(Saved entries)

- Opening Delimiter -

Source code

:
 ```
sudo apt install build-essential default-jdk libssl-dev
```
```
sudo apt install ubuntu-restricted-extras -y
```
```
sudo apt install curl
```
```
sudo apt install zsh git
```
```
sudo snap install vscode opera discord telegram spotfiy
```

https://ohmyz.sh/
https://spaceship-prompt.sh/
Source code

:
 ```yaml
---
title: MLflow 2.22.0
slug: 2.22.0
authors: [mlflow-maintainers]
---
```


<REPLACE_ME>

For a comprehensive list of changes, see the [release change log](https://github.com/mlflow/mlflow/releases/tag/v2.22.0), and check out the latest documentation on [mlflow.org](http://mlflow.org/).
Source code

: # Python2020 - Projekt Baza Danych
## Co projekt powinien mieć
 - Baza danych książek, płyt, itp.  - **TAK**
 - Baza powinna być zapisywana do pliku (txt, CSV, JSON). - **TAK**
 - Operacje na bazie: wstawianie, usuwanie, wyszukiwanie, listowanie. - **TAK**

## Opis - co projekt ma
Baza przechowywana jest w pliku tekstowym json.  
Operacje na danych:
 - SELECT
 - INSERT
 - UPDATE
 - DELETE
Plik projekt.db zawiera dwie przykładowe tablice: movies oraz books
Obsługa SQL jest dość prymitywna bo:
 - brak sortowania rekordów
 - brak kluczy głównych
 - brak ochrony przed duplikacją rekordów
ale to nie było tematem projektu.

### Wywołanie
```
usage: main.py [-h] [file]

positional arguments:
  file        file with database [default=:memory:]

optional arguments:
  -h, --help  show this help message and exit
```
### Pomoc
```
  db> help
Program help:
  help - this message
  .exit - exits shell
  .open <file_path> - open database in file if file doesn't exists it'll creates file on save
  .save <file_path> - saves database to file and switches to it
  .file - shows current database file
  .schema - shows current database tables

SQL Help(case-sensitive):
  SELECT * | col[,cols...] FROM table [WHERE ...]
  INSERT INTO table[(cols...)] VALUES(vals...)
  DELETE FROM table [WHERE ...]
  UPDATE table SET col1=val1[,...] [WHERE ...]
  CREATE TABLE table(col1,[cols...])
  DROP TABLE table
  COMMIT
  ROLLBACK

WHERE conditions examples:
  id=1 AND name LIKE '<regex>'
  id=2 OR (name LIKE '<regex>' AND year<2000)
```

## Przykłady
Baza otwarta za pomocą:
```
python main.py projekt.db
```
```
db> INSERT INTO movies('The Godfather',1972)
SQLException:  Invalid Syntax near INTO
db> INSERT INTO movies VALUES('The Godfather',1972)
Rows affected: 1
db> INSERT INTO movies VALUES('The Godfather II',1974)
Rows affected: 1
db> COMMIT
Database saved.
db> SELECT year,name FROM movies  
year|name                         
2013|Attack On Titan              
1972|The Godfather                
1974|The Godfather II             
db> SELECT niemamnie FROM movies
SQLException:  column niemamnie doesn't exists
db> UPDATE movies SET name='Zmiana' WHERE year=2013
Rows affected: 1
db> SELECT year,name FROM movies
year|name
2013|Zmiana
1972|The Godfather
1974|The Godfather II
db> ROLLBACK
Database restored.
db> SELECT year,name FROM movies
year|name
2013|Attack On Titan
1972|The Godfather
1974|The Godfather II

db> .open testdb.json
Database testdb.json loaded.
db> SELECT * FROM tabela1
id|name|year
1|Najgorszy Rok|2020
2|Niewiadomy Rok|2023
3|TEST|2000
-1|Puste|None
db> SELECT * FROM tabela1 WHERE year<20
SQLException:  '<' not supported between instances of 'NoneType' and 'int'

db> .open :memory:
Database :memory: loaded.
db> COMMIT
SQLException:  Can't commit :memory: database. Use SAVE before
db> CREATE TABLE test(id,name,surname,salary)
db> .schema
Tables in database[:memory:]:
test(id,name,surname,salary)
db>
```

- Closing Delimiter -

* **PROBLEM DESCRIPTION**
Line count for the word "INTO": work out how many lines of the data above include it, and reply with that number alone.

* **ANSWER SECTION**
5